Creating a sump would allow you to hide some stuff, but in combo with CO2 it's hard also. You could look into an overflow to feed the sump, less stuff in the tank.
 I think i would go low tech for this, easier, cleaner.


----------



## Robbie Robb (4 Jul 2018)

Hi Edvet.

I have two smaller tanks underneath the main display which I will be using the breed plecos.

So just to recap on what you're trying to say. Scrap the Co2 and go for low light plant?

Using a sump is out is a no go for the reason stated above.
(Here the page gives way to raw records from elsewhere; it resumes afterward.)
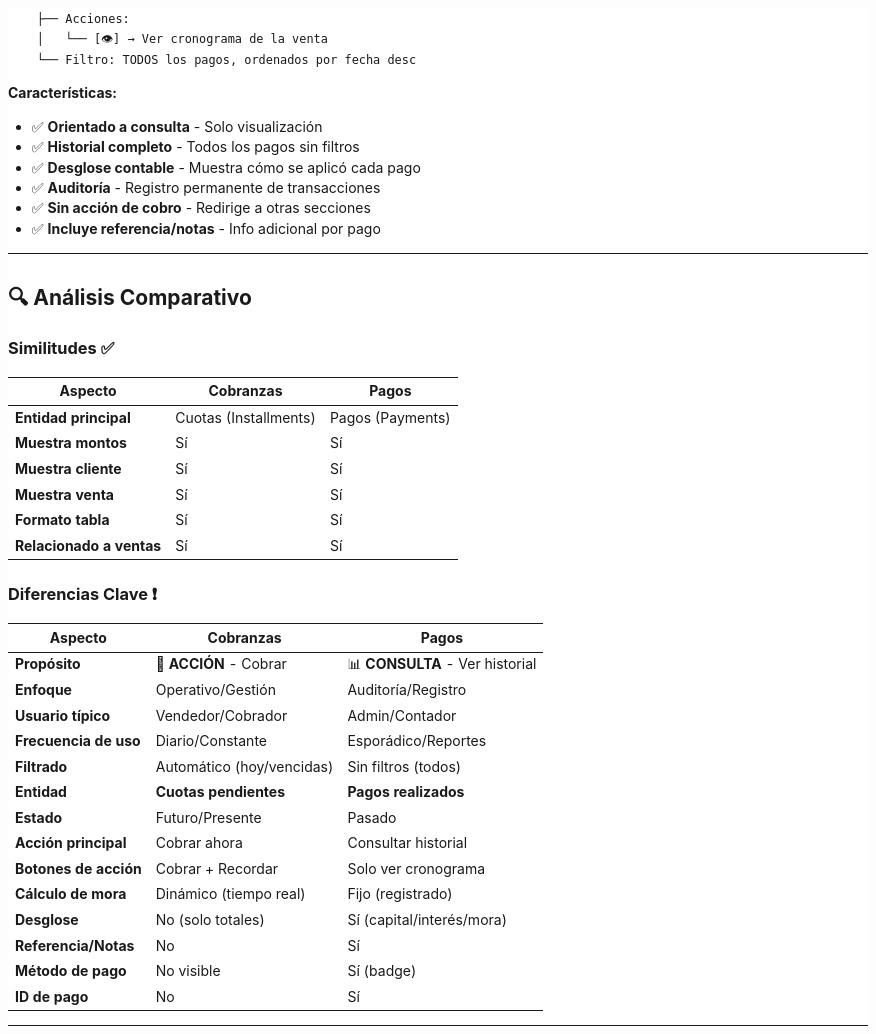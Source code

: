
 ```
    ├── Acciones:
    │   └── [👁️] → Ver cronograma de la venta
    └── Filtro: TODOS los pagos, ordenados por fecha desc
```

**Características:**
- ✅ **Orientado a consulta** - Solo visualización
- ✅ **Historial completo** - Todos los pagos sin filtros
- ✅ **Desglose contable** - Muestra cómo se aplicó cada pago
- ✅ **Auditoría** - Registro permanente de transacciones
- ✅ **Sin acción de cobro** - Redirige a otras secciones
- ✅ **Incluye referencia/notas** - Info adicional por pago

---

## 🔍 Análisis Comparativo

### Similitudes ✅

| Aspecto | Cobranzas | Pagos |
|---------|-----------|-------|
| **Entidad principal** | Cuotas (Installments) | Pagos (Payments) |
| **Muestra montos** | Sí | Sí |
| **Muestra cliente** | Sí | Sí |
| **Muestra venta** | Sí | Sí |
| **Formato tabla** | Sí | Sí |
| **Relacionado a ventas** | Sí | Sí |

### Diferencias Clave ❗

| Aspecto | Cobranzas | Pagos |
|---------|-----------|-------|
| **Propósito** | 🎯 **ACCIÓN** - Cobrar | 📊 **CONSULTA** - Ver historial |
| **Enfoque** | Operativo/Gestión | Auditoría/Registro |
| **Usuario típico** | Vendedor/Cobrador | Admin/Contador |
| **Frecuencia de uso** | Diario/Constante | Esporádico/Reportes |
| **Filtrado** | Automático (hoy/vencidas) | Sin filtros (todos) |
| **Entidad** | **Cuotas pendientes** | **Pagos realizados** |
| **Estado** | Futuro/Presente | Pasado |
| **Acción principal** | Cobrar ahora | Consultar historial |
| **Botones de acción** | Cobrar + Recordar | Solo ver cronograma |
| **Cálculo de mora** | Dinámico (tiempo real) | Fijo (registrado) |
| **Desglose** | No (solo totales) | Sí (capital/interés/mora) |
| **Referencia/Notas** | No | Sí |
| **Método de pago** | No visible | Sí (badge) |
| **ID de pago** | No | Sí |

---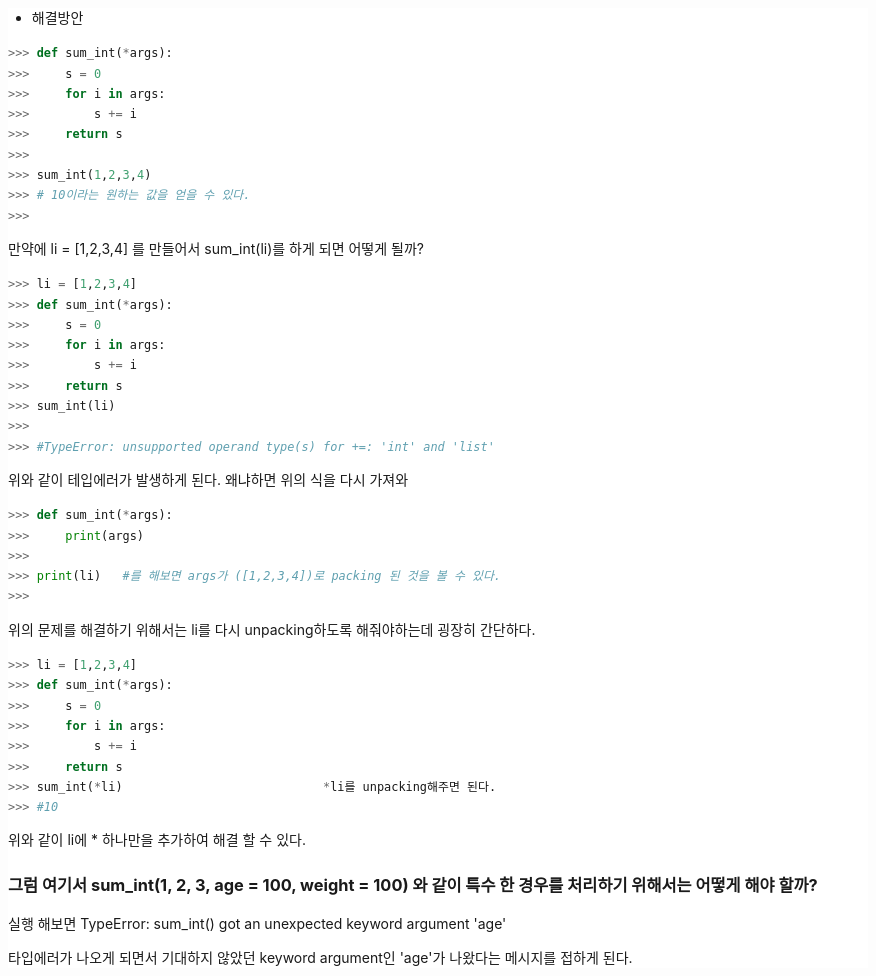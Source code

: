 * 해결방안

```python
>>>	def sum_int(*args):
>>>		s = 0
>>>		for i in args:
>>>			s += i
>>>		return s
>>>
>>>	sum_int(1,2,3,4)
>>>	# 10이라는 원하는 값을 얻을 수 있다.
>>>
```
만약에 li = [1,2,3,4] 를 만들어서 sum_int(li)를 하게 되면 어떻게 될까?

```python
>>>	li = [1,2,3,4]
>>>	def sum_int(*args):
>>>		s = 0
>>>		for i in args:
>>>			s += i
>>>		return s
>>>	sum_int(li)
>>>
>>>	#TypeError: unsupported operand type(s) for +=: 'int' and 'list'
```
위와 같이 테입에러가 발생하게 된다. 왜냐하면 위의 식을 다시 가져와

```python
>>>	def sum_int(*args):
>>>		print(args)				
>>>
>>>	print(li)   #를 해보면 args가 ([1,2,3,4])로 packing 된 것을 볼 수 있다.
>>>
```

위의 문제를 해결하기 위해서는 li를 다시 unpacking하도록 해줘야하는데 굉장히 간단하다.

```python
>>>	li = [1,2,3,4]
>>>	def sum_int(*args):
>>>		s = 0
>>>		for i in args:
>>>			s += i
>>>		return s
>>>	sum_int(*li)							*li를 unpacking해주면 된다.
>>>	#10
```
위와 같이 li에 * 하나만을 추가하여 해결 할 수 있다.

### 그럼 여기서 sum_int(1, 2, 3, age = 100, weight = 100) 와 같이 특수 한 경우를 처리하기 위해서는 어떻게 해야 할까?

실행 해보면 TypeError: sum_int() got an unexpected keyword argument 'age'

타입에러가 나오게 되면서 기대하지 않았던 keyword argument인 'age'가 나왔다는 메시지를 접하게 된다.
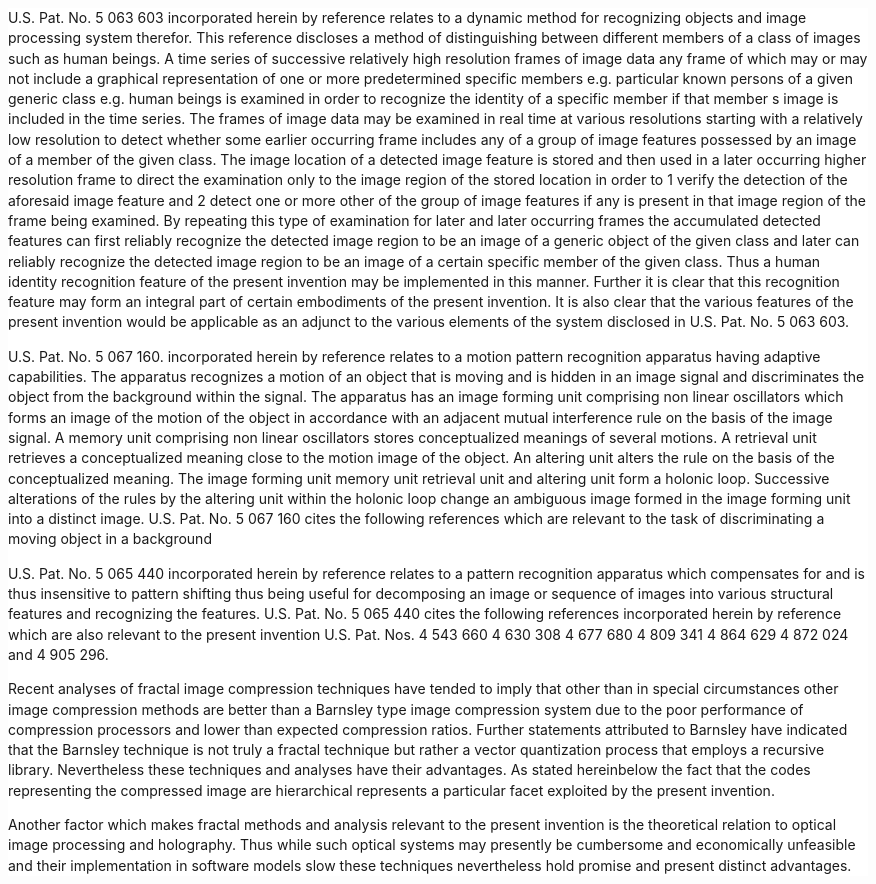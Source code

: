 U.S. Pat. No. 5 063 603 incorporated herein by reference relates to a dynamic method for recognizing objects and image processing system therefor. This reference discloses a method of distinguishing between different members of a class of images such as human beings. A time series of successive relatively high resolution frames of image data any frame of which may or may not include a graphical representation of one or more predetermined specific members e.g. particular known persons of a given generic class e.g. human beings is examined in order to recognize the identity of a specific member if that member s image is included in the time series. The frames of image data may be examined in real time at various resolutions starting with a relatively low resolution to detect whether some earlier occurring frame includes any of a group of image features possessed by an image of a member of the given class. The image location of a detected image feature is stored and then used in a later occurring higher resolution frame to direct the examination only to the image region of the stored location in order to 1 verify the detection of the aforesaid image feature and 2 detect one or more other of the group of image features if any is present in that image region of the frame being examined. By repeating this type of examination for later and later occurring frames the accumulated detected features can first reliably recognize the detected image region to be an image of a generic object of the given class and later can reliably recognize the detected image region to be an image of a certain specific member of the given class. Thus a human identity recognition feature of the present invention may be implemented in this manner. Further it is clear that this recognition feature may form an integral part of certain embodiments of the present invention. It is also clear that the various features of the present invention would be applicable as an adjunct to the various elements of the system disclosed in U.S. Pat. No. 5 063 603.

U.S. Pat. No. 5 067 160. incorporated herein by reference relates to a motion pattern recognition apparatus having adaptive capabilities. The apparatus recognizes a motion of an object that is moving and is hidden in an image signal and discriminates the object from the background within the signal. The apparatus has an image forming unit comprising non linear oscillators which forms an image of the motion of the object in accordance with an adjacent mutual interference rule on the basis of the image signal. A memory unit comprising non linear oscillators stores conceptualized meanings of several motions. A retrieval unit retrieves a conceptualized meaning close to the motion image of the object. An altering unit alters the rule on the basis of the conceptualized meaning. The image forming unit memory unit retrieval unit and altering unit form a holonic loop. Successive alterations of the rules by the altering unit within the holonic loop change an ambiguous image formed in the image forming unit into a distinct image. U.S. Pat. No. 5 067 160 cites the following references which are relevant to the task of discriminating a moving object in a background 

U.S. Pat. No. 5 065 440 incorporated herein by reference relates to a pattern recognition apparatus which compensates for and is thus insensitive to pattern shifting thus being useful for decomposing an image or sequence of images into various structural features and recognizing the features. U.S. Pat. No. 5 065 440 cites the following references incorporated herein by reference which are also relevant to the present invention U.S. Pat. Nos. 4 543 660 4 630 308 4 677 680 4 809 341 4 864 629 4 872 024 and 4 905 296.

Recent analyses of fractal image compression techniques have tended to imply that other than in special circumstances other image compression methods are better than a Barnsley type image compression system due to the poor performance of compression processors and lower than expected compression ratios. Further statements attributed to Barnsley have indicated that the Barnsley technique is not truly a fractal technique but rather a vector quantization process that employs a recursive library. Nevertheless these techniques and analyses have their advantages. As stated hereinbelow the fact that the codes representing the compressed image are hierarchical represents a particular facet exploited by the present invention.

Another factor which makes fractal methods and analysis relevant to the present invention is the theoretical relation to optical image processing and holography. Thus while such optical systems may presently be cumbersome and economically unfeasible and their implementation in software models slow these techniques nevertheless hold promise and present distinct advantages.
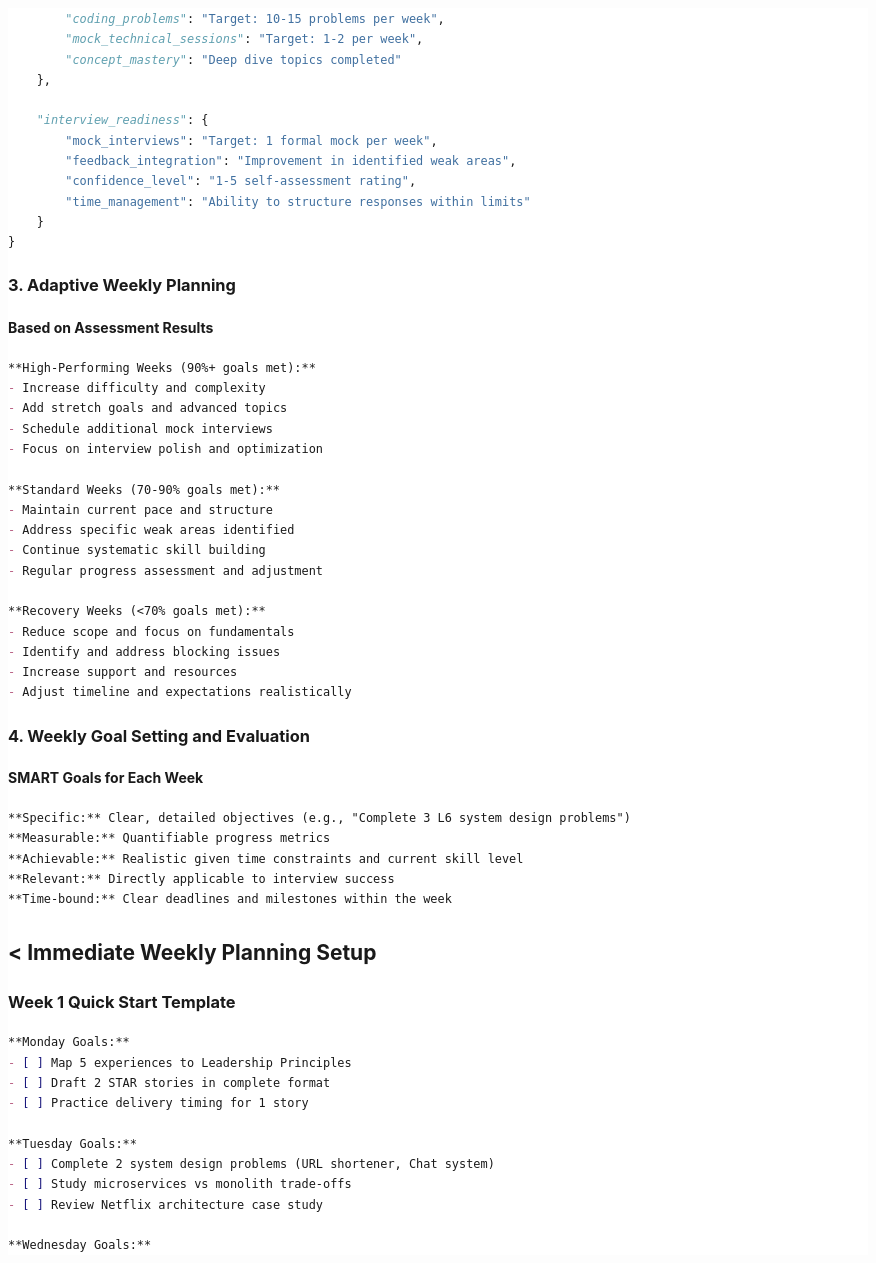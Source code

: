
```python
        "coding_problems": "Target: 10-15 problems per week", 
        "mock_technical_sessions": "Target: 1-2 per week",
        "concept_mastery": "Deep dive topics completed"
    },
    
    "interview_readiness": {
        "mock_interviews": "Target: 1 formal mock per week",
        "feedback_integration": "Improvement in identified weak areas",
        "confidence_level": "1-5 self-assessment rating",
        "time_management": "Ability to structure responses within limits"
    }
}
```

### 3. Adaptive Weekly Planning

#### Based on Assessment Results
```markdown
**High-Performing Weeks (90%+ goals met):**
- Increase difficulty and complexity
- Add stretch goals and advanced topics
- Schedule additional mock interviews
- Focus on interview polish and optimization

**Standard Weeks (70-90% goals met):**
- Maintain current pace and structure
- Address specific weak areas identified
- Continue systematic skill building
- Regular progress assessment and adjustment

**Recovery Weeks (<70% goals met):**
- Reduce scope and focus on fundamentals
- Identify and address blocking issues
- Increase support and resources
- Adjust timeline and expectations realistically
```

### 4. Weekly Goal Setting and Evaluation

#### SMART Goals for Each Week
```markdown
**Specific:** Clear, detailed objectives (e.g., "Complete 3 L6 system design problems")
**Measurable:** Quantifiable progress metrics
**Achievable:** Realistic given time constraints and current skill level
**Relevant:** Directly applicable to interview success
**Time-bound:** Clear deadlines and milestones within the week
```

## < Immediate Weekly Planning Setup

### Week 1 Quick Start Template
```markdown
**Monday Goals:**
- [ ] Map 5 experiences to Leadership Principles
- [ ] Draft 2 STAR stories in complete format
- [ ] Practice delivery timing for 1 story

**Tuesday Goals:**
- [ ] Complete 2 system design problems (URL shortener, Chat system)
- [ ] Study microservices vs monolith trade-offs
- [ ] Review Netflix architecture case study

**Wednesday Goals:**
```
I still have the option is selling both fx6 and getting a different type of filters that will fit the lily pipe sets. Unless I can come up with a better DIY option or find a way to reduce the pipe size to fit the lilypipe set.


----------



## Edvet (4 Jul 2018)

Most scaped tanks you see are small ( tiny even in my 400 gallon eyes). Lily pipes can create the nice flow in there. In larger tanks CO2 becomes a struggle,  which means you need a lot of equipment to get the conditions right (optimal flow, high amount of CO2).
Alternatively if you go low tech, you could do with a simple in and out, just make sure you don't use to much light.
If you want to you can use low dose 24/7 CO2 to enhance growth a bit ( i did it in my 400 gallon for a long time) just have it going into a cannister to dissolve and distribute it. If everything is stable the CO2 might not reach everywhere, but everywhere it does reach it will always reach. Fluctuating CO2 levels are worse then no/low CO2.


----------



## Zeus. (4 Jul 2018)

Use a FX6 in my 500l and using custom spray bar ATM. The FX6 hose size is a pain. As Edvert says using lots of CO2, 6.5Kg a month ATM. Planning on getting two Maxspect Gyres when the new ones are released in Sept which should address the flow issues I am having plus can just use the STD FX6 outlet fitting as the Gyres will/should take care of the turnover need for high tech tank all by themselves. Then the FX6 will just do the mechanical filtration and feed the duel CO2 reactors I have


----------



## keano (17 Jul 2018)

I've used a larger filter on a nano tank with small lilly pipes. Just use a step down between the 2 different sizes of tubing.

Something liek this:

https://www.amazon.co.uk/gp/product/B001BO689Q/ref=oh_aui_detailpage_o00_s00?ie=UTF8&psc=1


----------



## alto (18 Jul 2018)

Robbie Robb said:


> Hi all, it's my first on this site.
> I'm currently in the process in building my first in the wall tank.
> 
> It's 5ft long, 2ft tall and 18inchs back to front. (Around 420 litres)
> ...



I'd be inclined to contact Green Aqua - they do some production under their label (glass tanks, lily pipes, plants etc)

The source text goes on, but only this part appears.